Document images with source code:
****************

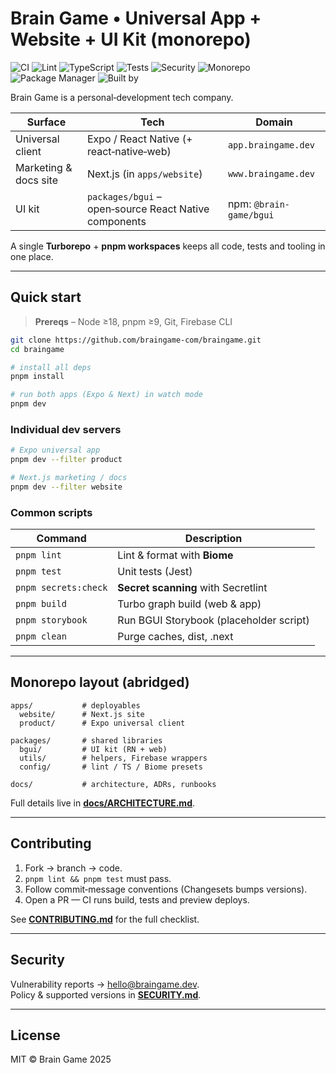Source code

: # Brain Game • Universal App + Website + UI Kit (monorepo)

<!-- Enterprise-grade project badges -->
![CI](https://img.shields.io/badge/CI-passing-brightgreen?style=flat-square&logo=github)
![Lint](https://img.shields.io/badge/Lint-biome-60a5fa?style=flat-square&logo=eslint)
![TypeScript](https://img.shields.io/badge/TypeScript-strict-3178c6?style=flat-square&logo=typescript)
![Tests](https://img.shields.io/badge/tests-passing-brightgreen?style=flat-square&logo=jest)
![Security](https://img.shields.io/badge/security-secretlint-critical?style=flat-square&logo=shield)
![Monorepo](https://img.shields.io/badge/monorepo-turborepo-ef4444?style=flat-square&logo=turborepo)
![Package Manager](https://img.shields.io/badge/package%20manager-pnpm-f69220?style=flat-square&logo=pnpm)
![Built by](https://img.shields.io/badge/Built%20by-Brain%20Game-8a2be2?style=flat-square&logo=react)

Brain Game is a personal‑development tech company.

| Surface | Tech | Domain |
|---------|------|--------|
| Universal client | Expo / React Native (+ react‑native‑web) | `app.braingame.dev` |
| Marketing & docs site | Next.js (in `apps/website`) | `www.braingame.dev` |
| UI kit | `packages/bgui` – open‑source React Native components | npm: `@brain-game/bgui` |

A single **Turborepo** + **pnpm workspaces** keeps all code, tests and tooling in one place.

---

## Quick start

> **Prereqs** – Node ≥18, pnpm ≥9, Git, Firebase CLI

```bash
git clone https://github.com/braingame-com/braingame.git
cd braingame

# install all deps
pnpm install

# run both apps (Expo & Next) in watch mode
pnpm dev
```

### Individual dev servers

```bash
# Expo universal app
pnpm dev --filter product

# Next.js marketing / docs
pnpm dev --filter website
```

### Common scripts

| Command | Description |
|---------|-------------|
| `pnpm lint` | Lint & format with **Biome** |
| `pnpm test` | Unit tests (Jest) |
| `pnpm secrets:check` | **Secret scanning** with Secretlint |
| `pnpm build` | Turbo graph build (web & app) |
| `pnpm storybook` | Run BGUI Storybook (placeholder script) |
| `pnpm clean` | Purge caches, dist, .next |

---

## Monorepo layout (abridged)

```
apps/           # deployables
  website/      # Next.js site
  product/      # Expo universal client

packages/       # shared libraries
  bgui/         # UI kit (RN + web)
  utils/        # helpers, Firebase wrappers
  config/       # lint / TS / Biome presets

docs/           # architecture, ADRs, runbooks
```

Full details live in **[docs/ARCHITECTURE.md](docs/ARCHITECTURE.md)**.

---

## Contributing

1. Fork → branch → code.  
2. `pnpm lint && pnpm test` must pass.  
3. Follow commit‑message conventions (Changesets bumps versions).  
4. Open a PR — CI runs build, tests and preview deploys.

See **[CONTRIBUTING.md](CONTRIBUTING.md)** for the full checklist.

---

## Security

Vulnerability reports → hello@braingame.dev.  
Policy & supported versions in **[SECURITY.md](SECURITY.md)**.

---

## License

MIT © Brain Game 2025

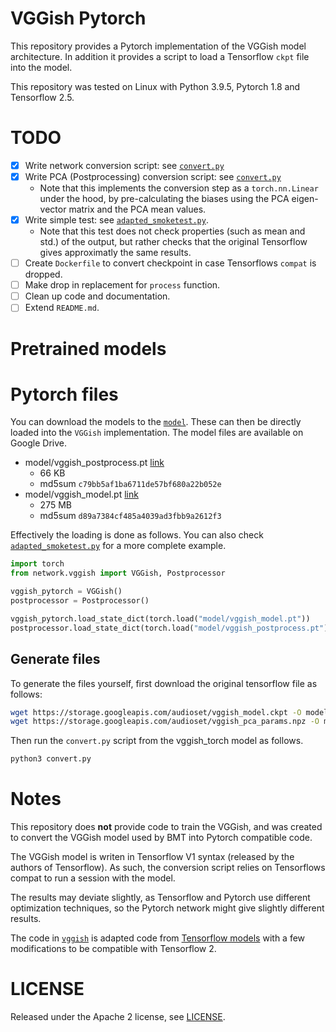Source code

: # VGGish Pytorch
This repository provides a Pytorch implementation of the VGGish model architecture. In addition
it provides a script to load a Tensorflow `ckpt` file into the model. 

This repository was tested on Linux with Python 3.9.5, Pytorch 1.8 and Tensorflow 2.5.

# TODO

 - [x] Write network conversion script: see [`convert.py`](convert.py)
 - [x] Write PCA (Postprocessing) conversion script: see [`convert.py`](convert.py)
    * Note that this implements the conversion step as a `torch.nn.Linear` under the hood, by
    pre-calculating the biases using the PCA eigen-vector matrix and the PCA mean values.
 - [x] Write simple test: see [`adapted_smoketest.py`](adapted_smoketest.py).
    * Note that this test does not check properties (such as mean and std.) of the output, but
    rather checks that the original Tensorflow gives approximatly the same results.
 - [ ] Create `Dockerfile` to convert checkpoint in case Tensorflows `compat` is dropped. 
 - [ ] Make drop in replacement for `process` function.
 - [ ] Clean up code and documentation.
 - [ ] Extend `README.md`.

# Pretrained models

# Pytorch files
You can download the models to the [`model`](models). These can then be directly loaded into the `VGGish` implementation.
The model files are available on Google Drive.
 
 * model/vggish_postprocess.pt [link](https://drive.google.com/file/d/1NK2V5n5AMUdGftaCTnvJ2sLry0xzNa7v/view?usp=sharing)
    * 66 KB 
    * md5sum `c79bb5af1ba6711de57bf680a22b052e`
 * model/vggish_model.pt [link](https://drive.google.com/file/d/1s4-n58ZClFJwVbnrO74qgn8leir8Dj4l/view?usp=sharing)
    * 275 MB
    * md5sum `d89a7384cf485a4039ad3fbb9a2612f3`

Effectively the loading is done as follows. You can also check [`adapted_smoketest.py`](adapted_smoketest.py)
for a more complete example.

```python
import torch
from network.vggish import VGGish, Postprocessor

vggish_pytorch = VGGish()
postprocessor = Postprocessor()

vggish_pytorch.load_state_dict(torch.load("model/vggish_model.pt"))
postprocessor.load_state_dict(torch.load("model/vggish_postprocess.pt"))
```

## Generate files
To generate the files yourself, first download the original tensorflow file as follows:

```bash
wget https://storage.googleapis.com/audioset/vggish_model.ckpt -O model/vggish_model.ckpt
wget https://storage.googleapis.com/audioset/vggish_pca_params.npz -O model/vggish_pca_params.npz
```

Then run the `convert.py` script from the vggish_torch model as follows.

```bash
python3 convert.py
```
# Notes
This repository does **not** provide code to train the VGGish, and was created to convert the 
VGGish model used by BMT into Pytorch compatible code.

The VGGish model is writen in Tensorflow V1 syntax (released by the authors of Tensorflow).
As such, the conversion script relies on Tensorflows compat to run a session with the model.

The results may deviate slightly, as Tensorflow and Pytorch use different optimization techniques, 
so the Pytorch network might give slightly different results.

The code in [`vggish`](vggish) is adapted code from [Tensorflow models](https://github.com/tensorflow/models/blob/4079c5d9693142a406f6ff392d14e2034b5f496d/research/audioset/vggish/)
with a few modifications to be compatible with Tensorflow 2.

# LICENSE

Released under the Apache 2 license, see [LICENSE](LICENSE).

****************

Show every line of the entries above where the word "conversion" occurs.

 - [x] Write network conversion script: see [`convert.py`](convert.py)
 - [x] Write PCA (Postprocessing) conversion script: see [`convert.py`](convert.py)
    * Note that this implements the conversion step as a `torch.nn.Linear` under the hood, by
As such, the conversion script relies on Tensorflows compat to run a session with the model.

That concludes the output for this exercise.